In the data below, find each line containing the string "flex" and return it.

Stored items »
***

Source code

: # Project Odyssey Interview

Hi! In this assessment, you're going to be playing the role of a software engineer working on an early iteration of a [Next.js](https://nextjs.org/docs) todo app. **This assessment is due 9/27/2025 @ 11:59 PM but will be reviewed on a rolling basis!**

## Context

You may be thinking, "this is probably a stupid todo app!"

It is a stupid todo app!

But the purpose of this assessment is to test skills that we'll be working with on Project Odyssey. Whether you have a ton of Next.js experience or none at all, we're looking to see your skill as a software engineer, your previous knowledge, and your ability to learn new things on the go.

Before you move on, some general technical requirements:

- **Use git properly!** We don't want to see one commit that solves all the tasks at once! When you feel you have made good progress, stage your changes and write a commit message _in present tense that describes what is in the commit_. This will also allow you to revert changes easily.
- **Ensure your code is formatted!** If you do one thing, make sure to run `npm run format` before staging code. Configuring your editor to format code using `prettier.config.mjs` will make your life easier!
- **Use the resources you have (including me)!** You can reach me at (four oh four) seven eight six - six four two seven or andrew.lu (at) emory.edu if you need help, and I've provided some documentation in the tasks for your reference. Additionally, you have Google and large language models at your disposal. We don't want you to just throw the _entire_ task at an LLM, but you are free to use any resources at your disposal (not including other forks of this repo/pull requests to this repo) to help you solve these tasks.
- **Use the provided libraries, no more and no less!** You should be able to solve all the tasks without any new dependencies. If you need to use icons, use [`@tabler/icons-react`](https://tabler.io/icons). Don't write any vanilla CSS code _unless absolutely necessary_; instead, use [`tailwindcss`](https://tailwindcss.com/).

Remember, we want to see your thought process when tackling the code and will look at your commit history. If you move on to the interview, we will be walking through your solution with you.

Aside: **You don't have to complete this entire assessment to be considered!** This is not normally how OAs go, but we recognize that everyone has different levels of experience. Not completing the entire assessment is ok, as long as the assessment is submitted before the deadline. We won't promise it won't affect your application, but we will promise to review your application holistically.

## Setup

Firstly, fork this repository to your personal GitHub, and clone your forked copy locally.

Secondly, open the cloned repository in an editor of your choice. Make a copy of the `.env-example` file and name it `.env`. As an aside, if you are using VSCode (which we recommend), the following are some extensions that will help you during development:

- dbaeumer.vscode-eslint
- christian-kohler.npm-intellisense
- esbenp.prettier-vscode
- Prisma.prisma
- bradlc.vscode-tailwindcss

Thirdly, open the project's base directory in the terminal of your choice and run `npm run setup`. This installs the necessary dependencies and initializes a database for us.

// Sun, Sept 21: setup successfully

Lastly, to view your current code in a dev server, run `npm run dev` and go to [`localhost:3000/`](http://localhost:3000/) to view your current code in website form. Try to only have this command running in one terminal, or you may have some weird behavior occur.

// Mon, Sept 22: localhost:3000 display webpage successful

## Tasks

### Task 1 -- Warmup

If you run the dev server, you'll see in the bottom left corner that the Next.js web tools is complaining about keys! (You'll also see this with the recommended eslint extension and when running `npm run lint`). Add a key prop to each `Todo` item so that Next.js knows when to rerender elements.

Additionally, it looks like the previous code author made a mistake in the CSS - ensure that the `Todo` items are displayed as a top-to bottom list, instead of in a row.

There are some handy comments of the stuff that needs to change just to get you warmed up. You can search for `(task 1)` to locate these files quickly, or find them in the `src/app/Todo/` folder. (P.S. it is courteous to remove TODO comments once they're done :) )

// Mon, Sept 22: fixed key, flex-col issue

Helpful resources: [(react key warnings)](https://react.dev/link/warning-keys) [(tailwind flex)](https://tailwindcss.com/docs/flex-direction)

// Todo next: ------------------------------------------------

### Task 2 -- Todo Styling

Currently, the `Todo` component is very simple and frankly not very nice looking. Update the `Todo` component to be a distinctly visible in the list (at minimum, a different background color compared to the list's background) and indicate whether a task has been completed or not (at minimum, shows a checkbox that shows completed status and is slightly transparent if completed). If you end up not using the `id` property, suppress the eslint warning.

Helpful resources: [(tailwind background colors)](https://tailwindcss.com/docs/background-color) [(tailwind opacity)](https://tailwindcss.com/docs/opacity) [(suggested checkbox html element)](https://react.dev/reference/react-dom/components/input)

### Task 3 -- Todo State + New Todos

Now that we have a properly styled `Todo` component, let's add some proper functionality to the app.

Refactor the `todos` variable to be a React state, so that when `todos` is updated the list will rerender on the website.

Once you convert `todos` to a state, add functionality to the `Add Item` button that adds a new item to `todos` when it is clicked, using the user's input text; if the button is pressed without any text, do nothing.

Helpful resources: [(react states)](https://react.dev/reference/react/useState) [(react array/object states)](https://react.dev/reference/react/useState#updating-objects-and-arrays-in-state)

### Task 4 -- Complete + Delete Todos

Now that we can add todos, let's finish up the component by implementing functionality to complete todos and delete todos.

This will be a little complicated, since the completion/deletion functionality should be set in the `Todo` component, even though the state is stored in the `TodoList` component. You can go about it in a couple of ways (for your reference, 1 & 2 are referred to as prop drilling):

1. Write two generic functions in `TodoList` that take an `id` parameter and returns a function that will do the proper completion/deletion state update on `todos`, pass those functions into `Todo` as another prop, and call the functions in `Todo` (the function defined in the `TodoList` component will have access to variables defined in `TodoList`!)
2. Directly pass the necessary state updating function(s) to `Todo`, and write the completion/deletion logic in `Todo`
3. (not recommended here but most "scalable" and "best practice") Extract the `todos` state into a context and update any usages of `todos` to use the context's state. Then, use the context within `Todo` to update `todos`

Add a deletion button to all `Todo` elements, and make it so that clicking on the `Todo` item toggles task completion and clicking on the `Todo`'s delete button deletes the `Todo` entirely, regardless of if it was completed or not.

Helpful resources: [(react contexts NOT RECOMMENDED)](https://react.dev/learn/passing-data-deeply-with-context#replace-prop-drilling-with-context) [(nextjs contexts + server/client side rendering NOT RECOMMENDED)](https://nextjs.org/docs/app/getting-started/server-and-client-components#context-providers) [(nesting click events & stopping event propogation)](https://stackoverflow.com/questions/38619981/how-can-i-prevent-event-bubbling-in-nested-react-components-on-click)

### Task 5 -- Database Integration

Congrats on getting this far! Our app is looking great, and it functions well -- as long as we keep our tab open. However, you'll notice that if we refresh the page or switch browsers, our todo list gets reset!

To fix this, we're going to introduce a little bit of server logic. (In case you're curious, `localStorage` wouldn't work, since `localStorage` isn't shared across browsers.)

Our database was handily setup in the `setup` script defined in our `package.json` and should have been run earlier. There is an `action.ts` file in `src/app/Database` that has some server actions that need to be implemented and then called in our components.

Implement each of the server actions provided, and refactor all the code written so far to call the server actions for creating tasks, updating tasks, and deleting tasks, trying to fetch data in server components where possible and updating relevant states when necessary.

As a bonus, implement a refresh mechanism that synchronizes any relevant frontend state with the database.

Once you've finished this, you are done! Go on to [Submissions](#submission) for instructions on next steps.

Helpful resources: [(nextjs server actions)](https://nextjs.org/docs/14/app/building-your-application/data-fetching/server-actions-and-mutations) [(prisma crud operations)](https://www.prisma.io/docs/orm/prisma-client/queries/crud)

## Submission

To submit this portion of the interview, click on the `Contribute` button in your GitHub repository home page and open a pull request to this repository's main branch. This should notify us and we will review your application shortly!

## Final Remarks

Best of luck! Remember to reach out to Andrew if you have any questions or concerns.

***

Written response »
// Mon, Sept 22: fixed key, flex-col issue
Helpful resources: [(react key warnings)](https://react.dev/link/warning-keys) [(tailwind flex)](https://tailwindcss.com/docs/flex-direction)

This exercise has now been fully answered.